STUDY: The Flirty Behavior Many Men Don't Consider Cheating

What constitutes cheating?

According to State of Dating in America, a new report released jointly by Christian online dating site ChristianMingle.com and Jewish dating site JDate.com, the definition seems to vary depending on who you ask.

Of the 2,700 U.S. singles surveyed, both genders (95 percent of men and 100 percent of women) agreed that having sex with another person was an act of infidelity -- but there wasn't much else both sexes could agree on. All of the women polled (100 percent) thought that sharing a passionate kiss counted as cheating, but only 86 percent of men felt the same. And though more than 80 percent of women felt that texting or online flirting were unfaithful acts, only 56 percent of men agreed. Men and women also differed when it came to whether or not an emotional relationship constituted as cheating, with 55 percent of men and 77 percent of women deeming emotional connections an infidelity.

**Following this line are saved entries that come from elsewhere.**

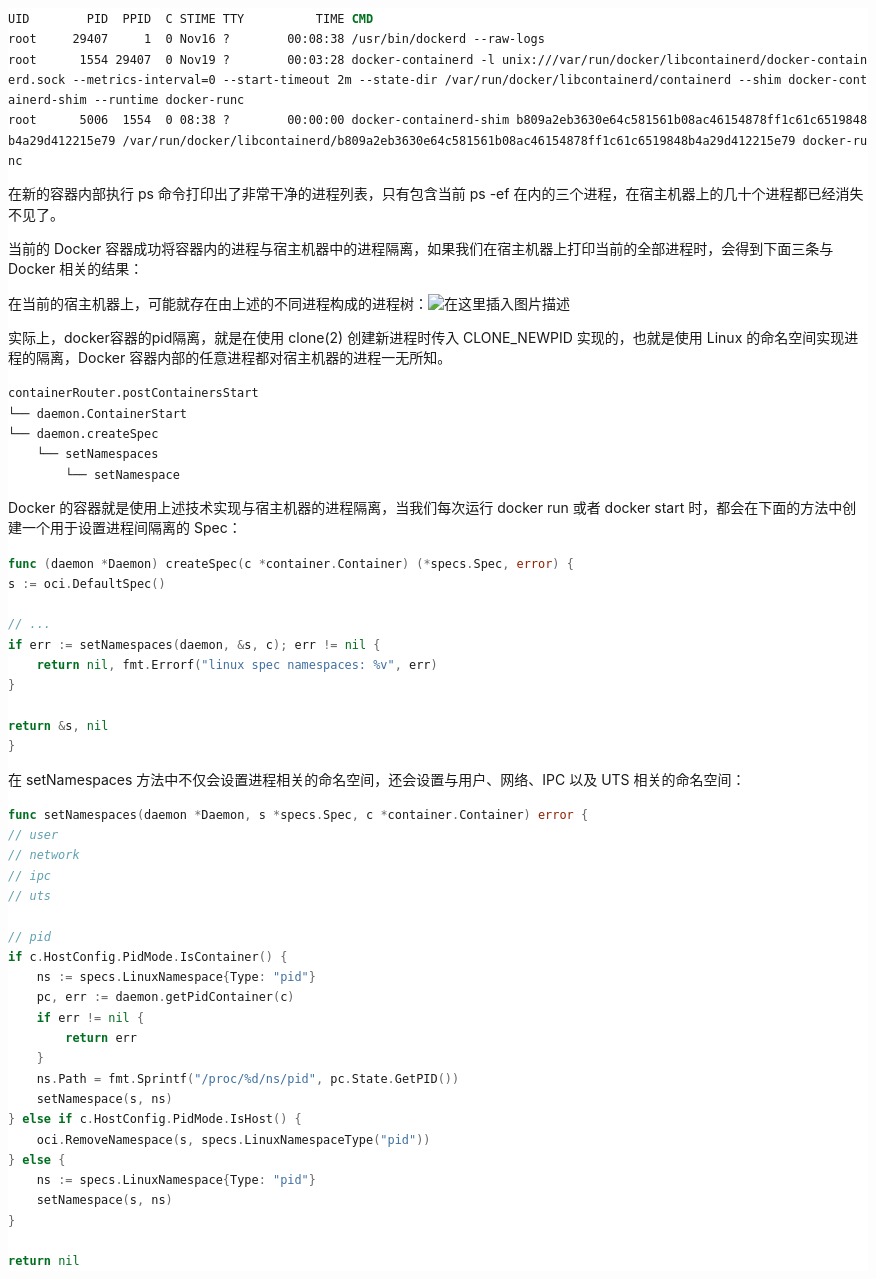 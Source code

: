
 ```dockerfile
UID        PID  PPID  C STIME TTY          TIME CMD
root     29407     1  0 Nov16 ?        00:08:38 /usr/bin/dockerd --raw-logs
root      1554 29407  0 Nov19 ?        00:03:28 docker-containerd -l unix:///var/run/docker/libcontainerd/docker-containerd.sock --metrics-interval=0 --start-timeout 2m --state-dir /var/run/docker/libcontainerd/containerd --shim docker-containerd-shim --runtime docker-runc
root      5006  1554  0 08:38 ?        00:00:00 docker-containerd-shim b809a2eb3630e64c581561b08ac46154878ff1c61c6519848b4a29d412215e79 /var/run/docker/libcontainerd/b809a2eb3630e64c581561b08ac46154878ff1c61c6519848b4a29d412215e79 docker-runc
```

在新的容器内部执行 ps 命令打印出了非常干净的进程列表，只有包含当前 ps -ef 在内的三个进程，在宿主机器上的几十个进程都已经消失不见了。

当前的 Docker 容器成功将容器内的进程与宿主机器中的进程隔离，如果我们在宿主机器上打印当前的全部进程时，会得到下面三条与 Docker 相关的结果：

在当前的宿主机器上，可能就存在由上述的不同进程构成的进程树：![在这里插入图片描述](assets/1677501340-e7070088cf35b1f57a3b872183658744.png)

实际上，docker容器的pid隔离，就是在使用 clone(2) 创建新进程时传入 CLONE\_NEWPID 实现的，也就是使用 Linux 的命名空间实现进程的隔离，Docker 容器内部的任意进程都对宿主机器的进程一无所知。

```markdown
containerRouter.postContainersStart
└── daemon.ContainerStart
└── daemon.createSpec
    └── setNamespaces
        └── setNamespace
```

Docker 的容器就是使用上述技术实现与宿主机器的进程隔离，当我们每次运行 docker run 或者 docker start 时，都会在下面的方法中创建一个用于设置进程间隔离的 Spec：

```go
func (daemon *Daemon) createSpec(c *container.Container) (*specs.Spec, error) {
s := oci.DefaultSpec()

// ...
if err := setNamespaces(daemon, &s, c); err != nil {
    return nil, fmt.Errorf("linux spec namespaces: %v", err)
}

return &s, nil
} 
```

在 setNamespaces 方法中不仅会设置进程相关的命名空间，还会设置与用户、网络、IPC 以及 UTS 相关的命名空间：

```go
func setNamespaces(daemon *Daemon, s *specs.Spec, c *container.Container) error {
// user
// network
// ipc
// uts

// pid
if c.HostConfig.PidMode.IsContainer() {
    ns := specs.LinuxNamespace{Type: "pid"}
    pc, err := daemon.getPidContainer(c)
    if err != nil {
        return err
    }
    ns.Path = fmt.Sprintf("/proc/%d/ns/pid", pc.State.GetPID())
    setNamespace(s, ns)
} else if c.HostConfig.PidMode.IsHost() {
    oci.RemoveNamespace(s, specs.LinuxNamespaceType("pid"))
} else {
    ns := specs.LinuxNamespace{Type: "pid"}
    setNamespace(s, ns)
}

return nil
```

Christian and Jewish singles agreed in many of their definitions of cheating. Almost all respondents of both religions -- 99 percent of Christians and 98 percent Jews-- agreed that a passionate kiss is an act of cheating. Roughly the same percentage of Christians and Jews -- 68 percent and 67 percent, respectively -- believe having an emotional relationship counts as cheating.

The main differences between the two religious groups? Forty-four percent of Christians said that watching porn was an act of infidelity, while only 24 percent of Jews agreed. Forty-three percent of Christians thought that going to a strip club constituted cheating, and only 20 percent of Jews thought the same.